Power vs. Personal Empowerment

Which one gives you more control?

Posted Oct 13, 2011

In the last blog we asked, "What is the difference between power and personal empowerment?" And today we are going to answer that question. Power assumes the right to control others. Personal empowerment assumes no such power, but recognizes complete responsibility for self and the choices made by self. Those sound like pretty clear definitions, but the urge to exert power over others might blur the lines between each. So, we need to clarify.

When a child in the family is allowed to dominate the emotions and behaviors of parents and other siblings in the family, that child has been given too much power. We are not talking about Super-children. We are talking about children who will ultimately grow up to be bullies. These children grow up believing that they should have power over others. That others should conform to their wishes. This is power—not personal empowerment. This person believes that the only way s/he will be okay is to wield power over others. Otherwise, he is vulnerable.

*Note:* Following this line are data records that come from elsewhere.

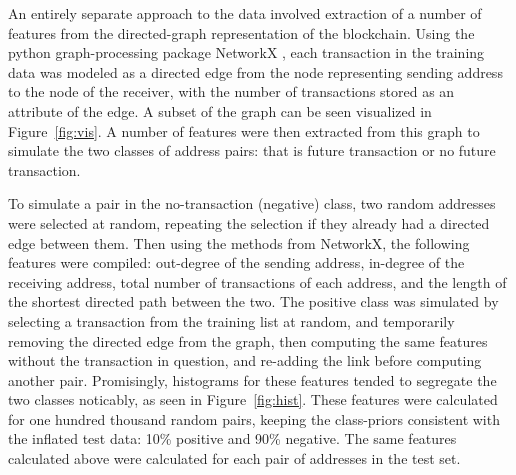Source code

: \documentclass{article} %
\begin{document}
An entirely separate approach to the data involved extraction of a number of features from the directed-graph representation of the blockchain.  Using the python graph-processing package NetworkX \cite{nx}, each transaction in the training data was modeled as a directed edge from the node representing sending address to the node of the receiver, with the number of transactions stored as an attribute of the edge.  A subset of the graph can be seen visualized in Figure~\ref{fig:vis}. A number of features were then extracted from this graph to simulate the two classes of address pairs: that is future transaction or no future transaction.

To simulate a pair in the no-transaction (negative) class, two random addresses were selected at random, repeating the selection if they already had a directed edge between them.  Then using the methods from NetworkX, the following features were compiled: out-degree of the sending address, in-degree of the receiving address, total number of transactions of each address, and the length of the shortest directed path between the two.  The positive class was simulated by selecting a transaction from the training list at random, and temporarily removing the directed edge from the graph, then computing the same features without the transaction in question, and re-adding the link before computing another pair.  Promisingly, histograms for these features tended to segregate the two classes noticably, as seen in Figure~\ref{fig:hist}.  These features were calculated for one hundred thousand random pairs, keeping the class-priors consistent with the inflated test data: 10\% positive and 90\% negative.  The same features calculated above were calculated for each pair of addresses in the test set.  
\end{document}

Whether a person is raised to be a bully or not, however, s/he may subtly bully others through manipulation and outright emotional blackmail. Emotional blackmail occurs when the blackmailer threatens another's most vulnerable emotion if certain requirements are not met—as in: "I won't speak to you if you tell so-and-so my business." The blackmailed is supposed to be so afraid of not being spoken to that s/he will give in. This can even be taken to another level by threatening to cut off the relationship all together. Many times this type of manipulation can be subtle, as in some of the following ways:

  • Flattery is supposed to get you anywhere, right?
  • I sacrifice for you, and now you owe me.
  • Withholding information until certain information is given.
  • Gossip for power—I tell you about another to both make them look bad, and win your favor.
  • Withholding affection until you give what I want.
  • "I'm just trying to help" as another way of saying, I'm just trying to change you.
  • Maudlin expressions of emotion in an attempt to solicit the emotional response of another.
  • Little niceties offered in an attempt to gain favor.
  • Little "white lies" used in an attempt to deny our own authenticity—like when Aunt Ginny calls and asks us to come over for supper and we refuse because we have this other thing we just HAVE to do.
  • Pleasing others in order to make sure that I am always liked.

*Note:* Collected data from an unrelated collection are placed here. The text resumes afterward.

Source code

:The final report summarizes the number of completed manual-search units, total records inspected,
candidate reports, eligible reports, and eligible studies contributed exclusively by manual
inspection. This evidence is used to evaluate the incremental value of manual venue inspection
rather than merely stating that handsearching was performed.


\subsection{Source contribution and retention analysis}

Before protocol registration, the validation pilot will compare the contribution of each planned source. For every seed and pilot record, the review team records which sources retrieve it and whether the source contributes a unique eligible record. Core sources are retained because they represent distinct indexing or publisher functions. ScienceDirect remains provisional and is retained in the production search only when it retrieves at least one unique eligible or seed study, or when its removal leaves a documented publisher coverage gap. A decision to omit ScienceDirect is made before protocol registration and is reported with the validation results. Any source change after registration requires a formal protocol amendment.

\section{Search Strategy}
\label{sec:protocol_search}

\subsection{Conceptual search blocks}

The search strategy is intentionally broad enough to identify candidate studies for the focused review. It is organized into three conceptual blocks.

While we may say to ourselves that these things are part of the social fabric and are essential to getting along with others, like all other attempts to gain power over others, they deny us our own personal empowerment.

Personal empowerment does not need to have power over others, for it knows that regardless of what others do, self is still in charge of making self okay. So, if you withhold affection because I won't do what you want, then I can take care of my own needs for affection—i.e. by seeking it out from people who don't need to hold me hostage to it. Personal empowerment knows that happiness is an inside job. Personal empowerment doesn't wait on the world or the people in that world to respond in a certain way before it can garner peace-of-mind. Peace-of-mind comes from within. Personal empowerment does not wait for a vacation to learn how to rest. It does not wait on someone else to change in order to create happiness for the self. It can tell Aunt Ginny, "I have other plans" without explaining or feeling the need to carry Aunt Ginny's response around. Personal empowerment knows that Aunt Ginny is in charge of her own feelings and responses and that whatever spin she puts on my response to her request also belongs to her. Over all, personal empowerment knows where I stop and you begin. It knows that the only thing I can be responsible for is me.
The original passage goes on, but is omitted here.